Il carcere appassiona solo se raccontato come finzione in tv. Quello reale è un buco nero dal quale stare alla larga. Il mondo marcio della società lasciato alla buona volontà dei singoli. Ma la vita dietro le nostre sbarre è un incubo fatto di umiliazioni e traumi, non solo di rinunce.
Forse per questo diventa l’oblìo della coscienza collettiva: scompare da ogni dibattito, pubblico e privato. Non bastano neppure le immagini dei pestaggi, i numeri di celle troppo affollate, i suicidi. Qualcuno non avrà pietà, ma quando si sta tra i dannati i peccati di Caino passano in secondo piano. La pietas non guarda alla colpa. I morti non dovrebbero fare contabilità. La questione carceraria resta così il brusìo della società, il rumore bianco della politica.

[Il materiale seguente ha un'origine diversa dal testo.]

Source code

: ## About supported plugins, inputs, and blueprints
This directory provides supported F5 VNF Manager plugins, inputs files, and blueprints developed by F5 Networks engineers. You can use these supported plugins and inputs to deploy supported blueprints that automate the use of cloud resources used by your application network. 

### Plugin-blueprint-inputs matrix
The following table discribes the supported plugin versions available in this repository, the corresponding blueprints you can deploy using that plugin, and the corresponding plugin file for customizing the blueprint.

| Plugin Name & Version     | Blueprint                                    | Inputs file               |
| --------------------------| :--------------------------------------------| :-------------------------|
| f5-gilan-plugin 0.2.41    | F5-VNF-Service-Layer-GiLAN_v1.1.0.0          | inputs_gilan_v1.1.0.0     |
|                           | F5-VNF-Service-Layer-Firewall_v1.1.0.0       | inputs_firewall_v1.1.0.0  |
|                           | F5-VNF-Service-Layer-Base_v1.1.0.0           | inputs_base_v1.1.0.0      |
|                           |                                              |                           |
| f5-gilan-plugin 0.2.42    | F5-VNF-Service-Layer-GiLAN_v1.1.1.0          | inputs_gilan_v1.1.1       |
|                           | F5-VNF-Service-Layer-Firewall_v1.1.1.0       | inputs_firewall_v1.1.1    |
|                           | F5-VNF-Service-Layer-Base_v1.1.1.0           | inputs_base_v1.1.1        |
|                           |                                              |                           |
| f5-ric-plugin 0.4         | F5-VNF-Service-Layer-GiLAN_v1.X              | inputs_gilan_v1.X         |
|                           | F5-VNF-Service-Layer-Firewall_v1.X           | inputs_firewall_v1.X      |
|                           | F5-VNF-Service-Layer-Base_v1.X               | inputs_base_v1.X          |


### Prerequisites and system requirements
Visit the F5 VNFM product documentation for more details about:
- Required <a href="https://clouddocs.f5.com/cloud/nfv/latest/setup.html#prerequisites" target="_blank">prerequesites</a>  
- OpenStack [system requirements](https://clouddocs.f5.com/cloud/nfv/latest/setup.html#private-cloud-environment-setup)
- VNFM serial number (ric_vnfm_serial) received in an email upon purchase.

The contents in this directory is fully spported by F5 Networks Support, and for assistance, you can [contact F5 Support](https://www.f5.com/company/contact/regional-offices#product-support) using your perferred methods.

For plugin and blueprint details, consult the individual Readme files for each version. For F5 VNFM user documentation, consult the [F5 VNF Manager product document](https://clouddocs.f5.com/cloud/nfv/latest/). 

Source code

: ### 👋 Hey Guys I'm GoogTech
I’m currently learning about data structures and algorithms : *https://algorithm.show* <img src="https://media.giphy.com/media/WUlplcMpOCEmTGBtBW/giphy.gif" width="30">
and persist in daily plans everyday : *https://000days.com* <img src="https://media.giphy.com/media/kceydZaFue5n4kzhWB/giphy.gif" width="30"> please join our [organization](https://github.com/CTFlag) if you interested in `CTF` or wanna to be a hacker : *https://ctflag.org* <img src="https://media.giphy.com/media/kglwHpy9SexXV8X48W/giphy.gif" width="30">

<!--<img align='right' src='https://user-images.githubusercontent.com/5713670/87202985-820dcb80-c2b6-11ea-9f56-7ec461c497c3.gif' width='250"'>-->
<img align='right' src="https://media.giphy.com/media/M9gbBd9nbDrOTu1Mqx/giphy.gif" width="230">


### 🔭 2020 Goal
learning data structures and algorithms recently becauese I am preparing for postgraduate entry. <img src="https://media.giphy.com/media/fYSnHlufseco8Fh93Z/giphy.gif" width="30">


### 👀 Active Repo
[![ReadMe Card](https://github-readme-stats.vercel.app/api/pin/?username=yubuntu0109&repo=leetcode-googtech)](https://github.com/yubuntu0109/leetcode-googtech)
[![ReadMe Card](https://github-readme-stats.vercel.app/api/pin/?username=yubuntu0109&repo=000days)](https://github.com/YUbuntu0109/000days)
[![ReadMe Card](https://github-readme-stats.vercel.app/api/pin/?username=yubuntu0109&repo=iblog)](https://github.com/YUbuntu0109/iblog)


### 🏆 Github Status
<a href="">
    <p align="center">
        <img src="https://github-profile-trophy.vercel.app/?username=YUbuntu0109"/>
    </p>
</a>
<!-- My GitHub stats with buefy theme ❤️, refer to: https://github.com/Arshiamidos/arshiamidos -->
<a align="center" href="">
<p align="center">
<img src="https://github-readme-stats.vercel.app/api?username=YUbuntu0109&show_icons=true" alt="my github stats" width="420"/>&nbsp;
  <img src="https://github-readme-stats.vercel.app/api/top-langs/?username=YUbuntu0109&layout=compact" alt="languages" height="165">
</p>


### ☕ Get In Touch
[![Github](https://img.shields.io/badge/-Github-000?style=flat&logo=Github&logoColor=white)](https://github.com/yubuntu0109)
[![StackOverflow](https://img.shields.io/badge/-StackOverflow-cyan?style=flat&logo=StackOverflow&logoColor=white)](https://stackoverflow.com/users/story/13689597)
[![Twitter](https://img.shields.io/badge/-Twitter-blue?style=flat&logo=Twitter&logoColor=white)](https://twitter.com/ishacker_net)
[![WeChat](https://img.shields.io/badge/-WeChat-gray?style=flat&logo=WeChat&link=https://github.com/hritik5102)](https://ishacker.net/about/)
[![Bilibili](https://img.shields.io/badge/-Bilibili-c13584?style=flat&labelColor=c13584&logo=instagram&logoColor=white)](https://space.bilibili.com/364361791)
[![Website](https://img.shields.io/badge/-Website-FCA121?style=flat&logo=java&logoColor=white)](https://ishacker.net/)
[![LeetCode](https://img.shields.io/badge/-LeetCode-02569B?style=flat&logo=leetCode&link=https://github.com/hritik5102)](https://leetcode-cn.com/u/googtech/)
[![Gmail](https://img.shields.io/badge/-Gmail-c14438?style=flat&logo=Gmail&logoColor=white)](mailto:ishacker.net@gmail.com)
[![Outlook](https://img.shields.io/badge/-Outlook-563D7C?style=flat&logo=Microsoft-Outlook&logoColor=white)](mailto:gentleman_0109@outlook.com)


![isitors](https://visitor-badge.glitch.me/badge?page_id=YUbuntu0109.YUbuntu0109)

E le emergenze stanno ancora tutte lì. Ai nostri occhi il carcere è lontano, impercettibile, sfugge alla sensibilità. In fondo, vien da dire, la punizione esemplare è meritata. In fondo, vien da pensare, chi ha messo piede lì dentro resterà sempre un «carcerato». Perché il pregiudizio per l’ex galeotto è uno degli inossidabili peccati capitali della società moderna. Forse basterebbe varcare quella soglia una volta nella vita per cambiare idea.
Condizioni di vita dignitose e strade alternative al carcere. Questo è quello che chiedono a gran voce da Brescia a Reggio Calabria. Ed è quello che ha chiesto al Capo dello Stato chi vive al di là delle mura di Canton Mombello.